Miliciano suspeito de assassinar Marielle Franco estava escondido em sítio de vereador do PSL

Dono do sítio nega conhecer Adriano de Nóbrega

O miliciano Adriano Magalhães da Nóbrega, ex-capitão da Polícia Militar e suspeito de comandar diversos homicídios, inclusive o de Marielle Franco, foi morto em confronto com policiais militares da Bahia nesse domingo (9). No mesmo dia, policiais descobriram que Adriano estava escondido no sítio do vereador do PSL Gilson Batista Lima Neto, conhecido como Gilsinho da Dedé. O esconderijo está localizado na zona rural de Esplanada (BA).

Em entrevista ao G1, o dono do sítio negou ter qualquer conhecimento sobre o caso e afirmou que não conhecia Adriano. Segundo ele, só soube que seu sítio estava servindo de esconderijo após ter entrado em contato com um delegado da região. Sem informações sobre o acontecido, Gilsinho aguarda uma declaração da Secretaria de Segurança Pública da Bahia (SSP-BA).
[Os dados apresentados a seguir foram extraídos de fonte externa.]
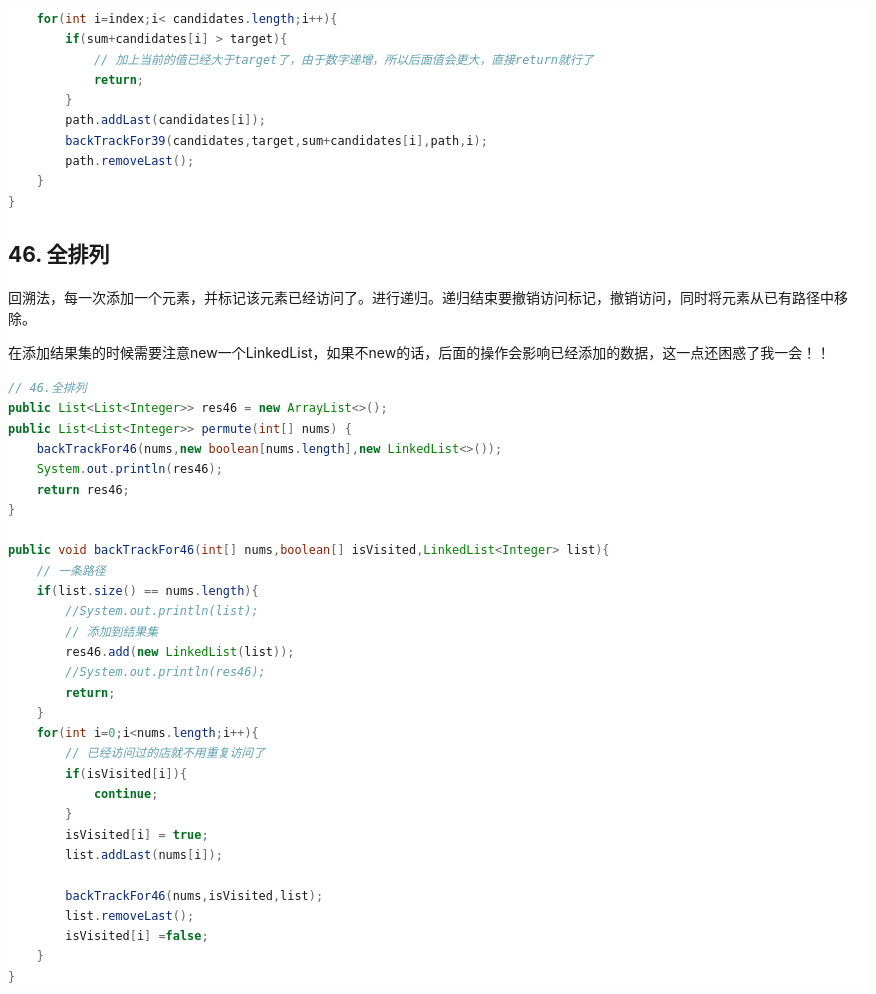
 ```java
    for(int i=index;i< candidates.length;i++){
        if(sum+candidates[i] > target){
            // 加上当前的值已经大于target了，由于数字递增，所以后面值会更大，直接return就行了
            return;
        }
        path.addLast(candidates[i]);
        backTrackFor39(candidates,target,sum+candidates[i],path,i);
        path.removeLast();
    }
}
```



## 46. 全排列

回溯法，每一次添加一个元素，并标记该元素已经访问了。进行递归。递归结束要撤销访问标记，撤销访问，同时将元素从已有路径中移除。

在添加结果集的时候需要注意new一个LinkedList，如果不new的话，后面的操作会影响已经添加的数据，这一点还困惑了我一会！！

```java
// 46.全排列
public List<List<Integer>> res46 = new ArrayList<>();
public List<List<Integer>> permute(int[] nums) {
    backTrackFor46(nums,new boolean[nums.length],new LinkedList<>());
    System.out.println(res46);
    return res46;
}

public void backTrackFor46(int[] nums,boolean[] isVisited,LinkedList<Integer> list){
    // 一条路径
    if(list.size() == nums.length){
        //System.out.println(list);
        // 添加到结果集
        res46.add(new LinkedList(list));
        //System.out.println(res46);
        return;
    }
    for(int i=0;i<nums.length;i++){
        // 已经访问过的店就不用重复访问了
        if(isVisited[i]){
            continue;
        }
        isVisited[i] = true;
        list.addLast(nums[i]);

        backTrackFor46(nums,isVisited,list);
        list.removeLast();
        isVisited[i] =false;
    }
}
```
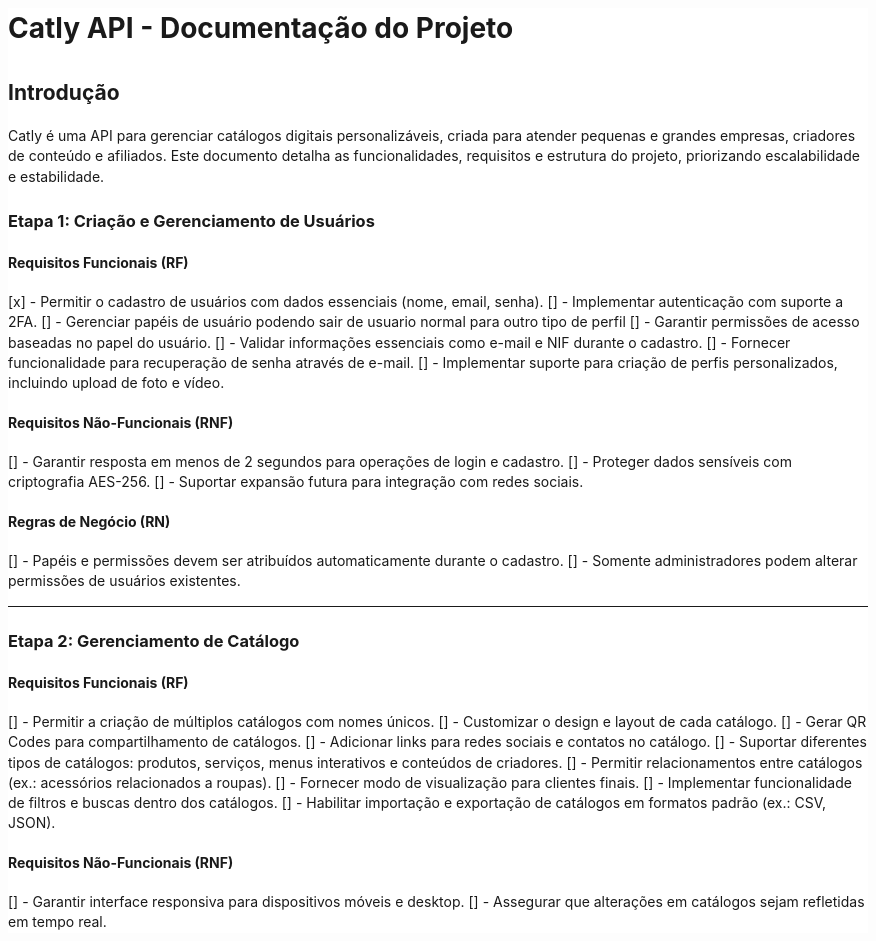# Catly API - Documentação do Projeto

## Introdução

Catly é uma API para gerenciar catálogos digitais personalizáveis, criada para atender pequenas e grandes empresas, criadores de conteúdo e afiliados. Este documento detalha as funcionalidades, requisitos e estrutura do projeto, priorizando escalabilidade e estabilidade.

### Etapa 1: Criação e Gerenciamento de Usuários

#### Requisitos Funcionais (RF)

[x] - Permitir o cadastro de usuários com dados essenciais (nome, email, senha).
[] - Implementar autenticação com suporte a 2FA.
[] - Gerenciar papéis de usuário podendo sair de usuario normal para outro tipo de perfil
[] - Garantir permissões de acesso baseadas no papel do usuário.
[] - Validar informações essenciais como e-mail e NIF durante o cadastro.
[] - Fornecer funcionalidade para recuperação de senha através de e-mail.
[] - Implementar suporte para criação de perfis personalizados, incluindo upload de foto e vídeo.

#### Requisitos Não-Funcionais (RNF)

[] - Garantir resposta em menos de 2 segundos para operações de login e cadastro.
[] - Proteger dados sensíveis com criptografia AES-256.
[] - Suportar expansão futura para integração com redes sociais.

#### Regras de Negócio (RN)

[] - Papéis e permissões devem ser atribuídos automaticamente durante o cadastro.
[] - Somente administradores podem alterar permissões de usuários existentes.

---

### Etapa 2: Gerenciamento de Catálogo

#### Requisitos Funcionais (RF)

[] - Permitir a criação de múltiplos catálogos com nomes únicos.
[] - Customizar o design e layout de cada catálogo.
[] - Gerar QR Codes para compartilhamento de catálogos.
[] - Adicionar links para redes sociais e contatos no catálogo.
[] - Suportar diferentes tipos de catálogos: produtos, serviços, menus interativos e conteúdos de criadores.
[] - Permitir relacionamentos entre catálogos (ex.: acessórios relacionados a roupas).
[] - Fornecer modo de visualização para clientes finais.
[] - Implementar funcionalidade de filtros e buscas dentro dos catálogos.
[] - Habilitar importação e exportação de catálogos em formatos padrão (ex.: CSV, JSON).

#### Requisitos Não-Funcionais (RNF)

[] - Garantir interface responsiva para dispositivos móveis e desktop.
[] - Assegurar que alterações em catálogos sejam refletidas em tempo real.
“Na realidade fui informado por um vizinho, me informando que estava tendo uma operação e perguntando se estava sabendo de alguma coisa, achando que era até assalto. Estou viajando e não tinha informação nenhuma, recebi apenas isso [inicialmente]”, disse o vereador.

“Nunca [conheci] na minha vida. Nunca falei, além das fotos que sairam na mídia nunca nem vi, nem falei, nunca tive nenhum contato, nem fui apresentado”, completou.

Gilsinho é filiado ao PSL desde 2016, quando o presidente Jair Bolsonaro ainda não tinha ligação com o partido. Segundo o vereador, foi Fernando Haddad que teve o seu apoio na campanha presidencial de 2018. Ele também pretende trocar o PSL pelo PSB.